O complexo de favelas do Alemão, com cerca de 200 mil moradores, principal reduto do Comando Vermelho na cidade, foi alvo de uma operação policial, que mobilizou mais de 2.500 agentes das forças de segurança, apoiados por todo o equipamento disponível nas polícias fluminenses. Com o banho de sangue ainda em andamento, o governador e sua equipe já apresentavam a operação como bem-sucedida, com um detalhe importantíssimo, lançaram no ar o conceito de narcoterrorismo para definir as facções criminosas da cidade.
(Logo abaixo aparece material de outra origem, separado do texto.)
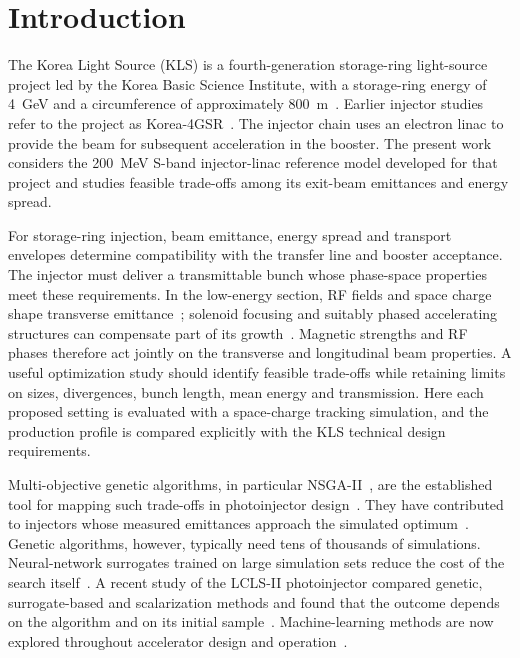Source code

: \documentclass[aps,prab,reprint,superscriptaddress,amsmath,amssymb,floatfix]{revtex4-2}
\begin{document}
\maketitle
\makeatletter{}\makeatother

\section{Introduction}
\label{sec:introduction}

The Korea Light Source (KLS) is a fourth-generation storage-ring light-source project led by
the Korea Basic Science Institute, with a storage-ring energy of \SI{4}{\giga\electronvolt} and a
circumference of
approximately \SI{800}{\metre}~\cite{KLSProjectOverview}. Earlier injector studies refer to the project as
Korea-4GSR~\cite{Kim2024KLSMOGA,Kim2025KLSError}. The injector chain uses an electron linac to
provide the beam for subsequent acceleration in the booster. The present work considers the
\SI{200}{\mega\electronvolt} S-band injector-linac reference model developed for that project and
studies feasible
trade-offs among its exit-beam emittances and energy spread.

For storage-ring injection, beam emittance, energy spread and transport envelopes determine
compatibility with the transfer line and booster acceptance. The injector must deliver a
transmittable bunch whose phase-space properties meet these requirements. In the
low-energy section, RF fields and space charge shape transverse emittance~\cite{Kim1989};
solenoid focusing and suitably phased accelerating structures can compensate part of its
growth~\cite{Carlsten1989,Serafini1997}. Magnetic strengths and RF phases therefore act jointly
on the transverse and longitudinal beam properties. A useful optimization study should identify
feasible trade-offs while retaining limits on sizes, divergences, bunch length, mean energy and
transmission. Here each proposed setting is evaluated with a space-charge tracking simulation,
and the production profile is compared explicitly with the KLS technical design requirements.

Multi-objective genetic algorithms, in particular NSGA-II~\cite{Deb2002}, are the established tool
for mapping such trade-offs in photoinjector design~\cite{Bazarov2005,Hofler2013}. They have
contributed to injectors whose measured emittances approach the simulated
optimum~\cite{Gulliford2013}. Genetic algorithms, however, typically need tens of thousands of
simulations. Neural-network surrogates trained on large simulation sets reduce the cost of the
search itself~\cite{Edelen2020}. A recent study of the LCLS-II photoinjector compared genetic,
surrogate-based and scalarization methods and found that the outcome depends on the algorithm and
on its initial sample~\cite{Neveu2022}. Machine-learning methods are now explored throughout
accelerator design and operation~\cite{Edelen2018}.
\end{document}
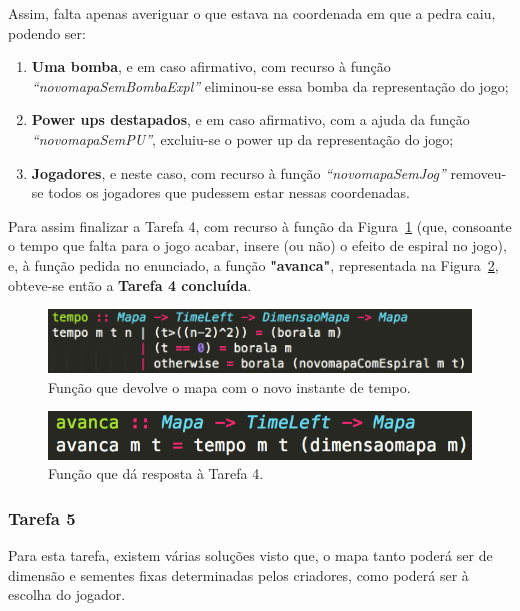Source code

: \documentclass[a4paper]{article}
\begin{document}
Assim, falta apenas averiguar o que estava na coordenada em que a pedra caiu, podendo ser: 

\begin{enumerate} 
	\item \textbf{Uma bomba}, e em caso afirmativo, com recurso à 
	função \emph{“novomapaSemBombaExpl”} eliminou-se essa bomba da representação do jogo;
	\item \textbf{Power ups destapados}, e em caso afirmativo, com a ajuda da função 
	\emph{“novomapaSemPU”}, excluiu-se o power up da representação do jogo;
	\item \textbf{Jogadores}, e neste caso, com recurso à função \emph{“novomapaSemJog”} 
	removeu-se todos os jogadores que pudessem estar nessas coordenadas.
\end{enumerate}

Para assim finalizar a Tarefa 4, com recurso à função da Figura~\ref{img:tempo} (que, consoante o tempo 
que falta para o jogo acabar, insere (ou não) o efeito de espiral no jogo), e, à função pedida no
enunciado, a função \textbf{"avanca"}, representada na Figura~\ref{img:avanca}, 
obteve-se então a \textbf{Tarefa 4 concluída}.

\begin{figure}[H]
\centering 
\includegraphics[scale=0.40]{tempo}
\caption{Função que devolve o mapa com o novo instante de tempo.}
\label{img:tempo}
\end{figure}

\begin{figure}[H]
\centering 
\includegraphics[scale=0.40]{avanca}
\caption{Função que dá resposta à Tarefa 4.}
\label{img:avanca}
\end{figure}

\subsubsection{Tarefa 5}
\label{sec:solucaoTarefa5}

Para esta tarefa, existem várias soluções visto que, o mapa tanto poderá ser de dimensão 
e sementes fixas determinadas pelos criadores, como poderá ser à escolha do jogador.
\end{document}
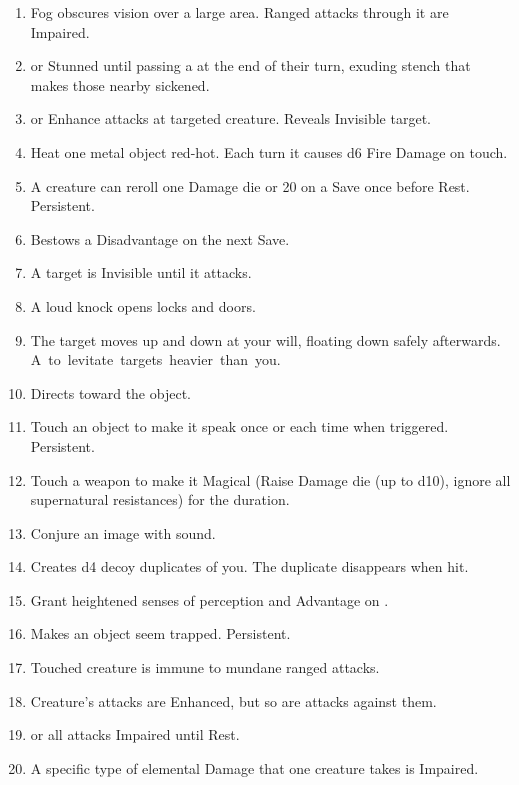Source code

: \documentclass[itdr/core]{subfiles}
\begin{document}
\begin{enumerate}
	\item {} Fog obscures vision over a large area. Ranged attacks through it are Impaired.
	\item {}  or Stunned until passing a   at the end of their turn, exuding stench that makes those nearby sickened.
	\item {}  or Enhance attacks at targeted creature. Reveals Invisible target.
	\item {} Heat one metal object red-hot. Each turn it causes d6 Fire Damage on touch.
	\item {} A creature can reroll one Damage die or 20 on a Save once before Rest. Persistent.
	\item {} Bestows a Disadvantage on the next Save.
	\item {} A target is Invisible until it attacks.
	\item {} A loud knock opens locks and doors.
	\item {} The target moves up and down at your will, floating down safely afterwards. \mbox{A  to levitate targets heavier than you.}
	\item {} Directs toward the object.
	\item {} Touch an object to make it speak once or each time when triggered. Persistent.
	\item {} Touch a weapon to make it Magical (Raise Damage die (up to d10), ignore all supernatural resistances) for the duration.
	\item {} Conjure an image with sound.
	\item {} Creates d4 decoy duplicates of you. The duplicate disappears when hit.
	\item {} Grant heightened senses of perception and Advantage on .
	\item {} Makes an object seem trapped. Persistent.
	\item {} Touched creature is immune to mundane ranged attacks.
	\item {} Creature's attacks are Enhanced, but so are attacks against them.
	\item {}  or all attacks Impaired until Rest.
	\item {} A specific type of elemental Damage that one creature takes is Impaired.

\end{enumerate}
\end{document}
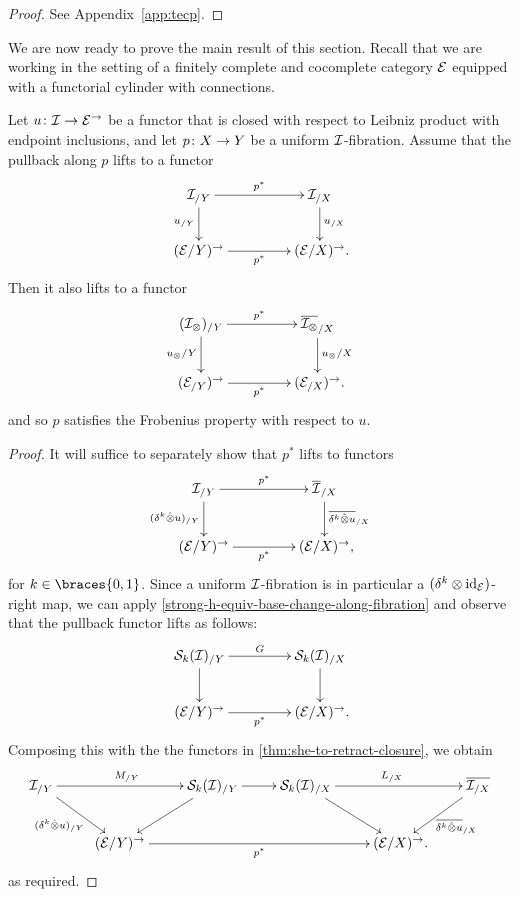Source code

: \documentclass[reqno,10pt,a4paper,oneside,draft]{amsart}
\begin{document}
\begin{proof} See Appendix~\ref{app:tecp}.
\end{proof}

We are now ready to prove the main result of this section.
Recall that we are working in the setting of a finitely complete and cocomplete category $\cal{E}$ equipped with a functorial cylinder with connections.

\begin{theorem} \label{thm:frobenius-fibrations}
Let $u \co \cal{I} \to \catE^\to$ be a functor that is closed with respect to Leibniz product with endpoint inclusions, and let $p \co X \to Y$ be a uniform $\cal{I}$-fibration.
Assume that the pullback along $p$ lifts to a functor
\[
\xymatrix@C+2em{
  \cal{I}_{/Y}
  \ar[r]^{p^*}
  \ar[d]_{u_{/Y}}
&
  \cal{I}_{/X}
  \ar[d]^{u_{/X}}
\\
  (\catE / Y)^\to
  \ar[r]_{p^*}
&
  (\catE / X)^\to \rlap{.}
}
\]
Then it also lifts to a functor
\[
\xymatrix@C+2em{
  (\cal{I}_\otimes)_{/Y} \ar[r]^{p^*} \ar[d]_{u_{\otimes}/Y} & \overline{\cal{I}_\otimes}_{/X} \ar[d]^{u_{\otimes}/X} \\
  (\cal{E}_{/Y})^\to \ar[r]_{p^*} & (\cal{E}_{/X})^\to \rlap{.}
}
\]
and so $p$ satisfies the Frobenius property with respect to $u$.
\end{theorem}

\begin{proof}
It will suffice to separately show that $p^*$ lifts to functors
\[
\xymatrix@C+2em{
  \cal{I}_{/Y}
  \ar[r]^{p^*}
  \ar[d]_{(\kcyl \hatotimes u)_{/Y}}
&
  \overline{\cal{I}}_{/X}
  \ar[d]^{ \overline{\kcyl \hatotimes u}_{/X}}
\\
  (\catE / Y)^\to
  \ar[r]_{p^*}
&
  (\catE / X)^\to \rlap{,}
}
\]
for $k \in \braces{0, 1}$.
Since a uniform $\cal{I}$-fibration is in particular a $(\kcyl \otimes \id_\catE)$-right map, we can apply \cref{strong-h-equiv-base-change-along-fibration} and observe that the pullback functor lifts as follows:
\[
\xymatrix@C+2em{
  \cal{S}_k(\cal{I})_{/Y}
  \ar[r]^{G}
  \ar[d]
&
  \cal{S}_k(\cal{I})_{/X}
  \ar[d] \\
  (\catE / Y)^\to
  \ar[r]_{p^*}
&
  (\catE / X)^\to \rlap{.}
}
\]
Composing this with the the functors in \cref{thm:she-to-retract-closure}, we obtain
\[
\xymatrix{
  \cal{I}_{/Y}
  \ar[rr]^{M_{/Y}}
  \ar[dr]_{(\kcyl \hatotimes u)_{/Y}} &
&
  \cal{S}_k(\cal{I})_{/Y}
  \ar[r]
  \ar[dl]
&
  \cal{S}_k(\cal{I})_{/X}
  \ar[rr]^{L_{/X}}
  \ar[dr]
& &
  \overline{\cal{I}_{/X}}
  \ar[dl]^{\overline{\kcyl \hatotimes u}_{/X}}
\\ &
  (\catE/Y)^\to
  \ar[rrr]_{p^*}
&&&
  (\catE/X)^\to \rlap{.}
}
\]
as required.
\end{proof}
\end{document}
Para entender o que significa o sucesso para Castro e seus comandantes, vamos comparar os resultados da operação Contenção que comandaram, com a operação Carbono Oculto da Polícia Federal contra o PCC em São Paulo.
Sem disparar um único tiro, a PF desmantelou um esquema de lavagem de dinheiro em combustíveis, que deu um prejuízo bilionário ao crime organizado e prendeu elementos importantes da organização criminosa. Aqui no Rio, enquanto Castro dava suas declarações alardeando sucesso, já era 64 o número de cadáveres (no momento em que estou escrevendo a conta está em 121); não prendeu ninguém importante, o tal de Doca, chefão que era o objetivo principal, evadiu-se sem que nenhum dos dois mil e quinhentos policiais tivesse nenhuma notícia de como foi (será mesmo?); apreenderam uma quantidade de fuzis menor do que a que encontraram no paiol do vizinho de Bolsonaro na Barra, e um volume de drogas insignificante, se comparado com o que se estima movimentar o tráfico na região. Qual foi o sucesso então?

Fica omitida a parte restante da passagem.